Bacteremia attributed to an infected indwelling central venous catheter is difficult to eradicate without removal of the foreign body. Subcutaneous infection along the catheter tunnel, hemodynamic instability, fever or rigors more than 48 hours after initiating antibiotic treatment, persistently positive blood cultures, or septic venous thrombophlebitis mandate prompt catheter removal.

Therapy for IE is guided by the clinical scenario (Box 5). Patients with uncomplicated, right-sided, methicillin-sensitive S aureus endocarditis respond to 2 weeks of treatment. Extrapulmonary embolic disease, persistent symptoms or bacteremia after more than 96 hours of therapy, high-level aminoglycoside resistance, or concurrent left-sided valvular involvement require a full course of therapy, lasting 4-6 weeks.

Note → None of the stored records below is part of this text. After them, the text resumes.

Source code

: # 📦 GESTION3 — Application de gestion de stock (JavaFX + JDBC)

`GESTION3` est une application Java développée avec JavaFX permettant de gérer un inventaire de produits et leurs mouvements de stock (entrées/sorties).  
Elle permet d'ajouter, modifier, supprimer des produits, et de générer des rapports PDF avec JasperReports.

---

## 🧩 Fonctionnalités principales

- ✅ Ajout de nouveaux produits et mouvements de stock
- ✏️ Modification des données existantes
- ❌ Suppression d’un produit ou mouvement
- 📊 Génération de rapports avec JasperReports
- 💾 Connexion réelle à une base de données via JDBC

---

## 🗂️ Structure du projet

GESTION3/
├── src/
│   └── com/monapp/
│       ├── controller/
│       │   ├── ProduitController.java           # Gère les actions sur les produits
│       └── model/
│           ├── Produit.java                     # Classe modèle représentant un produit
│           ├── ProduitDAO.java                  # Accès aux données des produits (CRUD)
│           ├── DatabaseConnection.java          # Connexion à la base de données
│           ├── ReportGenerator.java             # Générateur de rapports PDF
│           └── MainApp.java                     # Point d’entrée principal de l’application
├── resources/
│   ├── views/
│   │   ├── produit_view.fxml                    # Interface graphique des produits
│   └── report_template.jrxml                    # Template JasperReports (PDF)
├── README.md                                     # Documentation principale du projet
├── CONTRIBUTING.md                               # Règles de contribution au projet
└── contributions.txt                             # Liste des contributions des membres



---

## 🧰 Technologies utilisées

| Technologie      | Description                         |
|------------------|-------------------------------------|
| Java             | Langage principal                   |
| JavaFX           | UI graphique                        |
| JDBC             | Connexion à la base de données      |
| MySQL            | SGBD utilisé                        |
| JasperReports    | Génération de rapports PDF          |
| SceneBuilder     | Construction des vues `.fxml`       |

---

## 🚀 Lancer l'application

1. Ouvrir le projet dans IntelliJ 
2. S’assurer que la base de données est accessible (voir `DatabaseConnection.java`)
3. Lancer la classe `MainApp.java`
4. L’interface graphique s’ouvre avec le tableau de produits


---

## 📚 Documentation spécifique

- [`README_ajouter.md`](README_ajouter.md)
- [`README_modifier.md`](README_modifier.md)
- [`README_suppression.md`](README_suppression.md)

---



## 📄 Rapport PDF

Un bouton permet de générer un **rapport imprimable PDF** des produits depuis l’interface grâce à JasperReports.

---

Aminoglycosides act synergistically with beta-lactams against staphylococci; their use reduces the time to clearing of the bacteria from the bloodstream, although they do not affect mortality rates in IE. Synergy occurs at relatively low doses of aminoglycosides, with optimal peak and trough levels for gentamicin 3.0 and 0.5 um/mL, respectively.

The penicillin allergic patient with IE presents a treatment challenge. For patients without a history of immediate-type hypersensitivity, a first-generation cephalosporin is the preferred agent. Patients with a history of anaphylaxis or other severe penicillin allergy should receive vancomycin. The potential for antagonism between vancomycin and rifampin exists, and adjuvant therapy with rifampin should be reserved for patients failing monotherapy.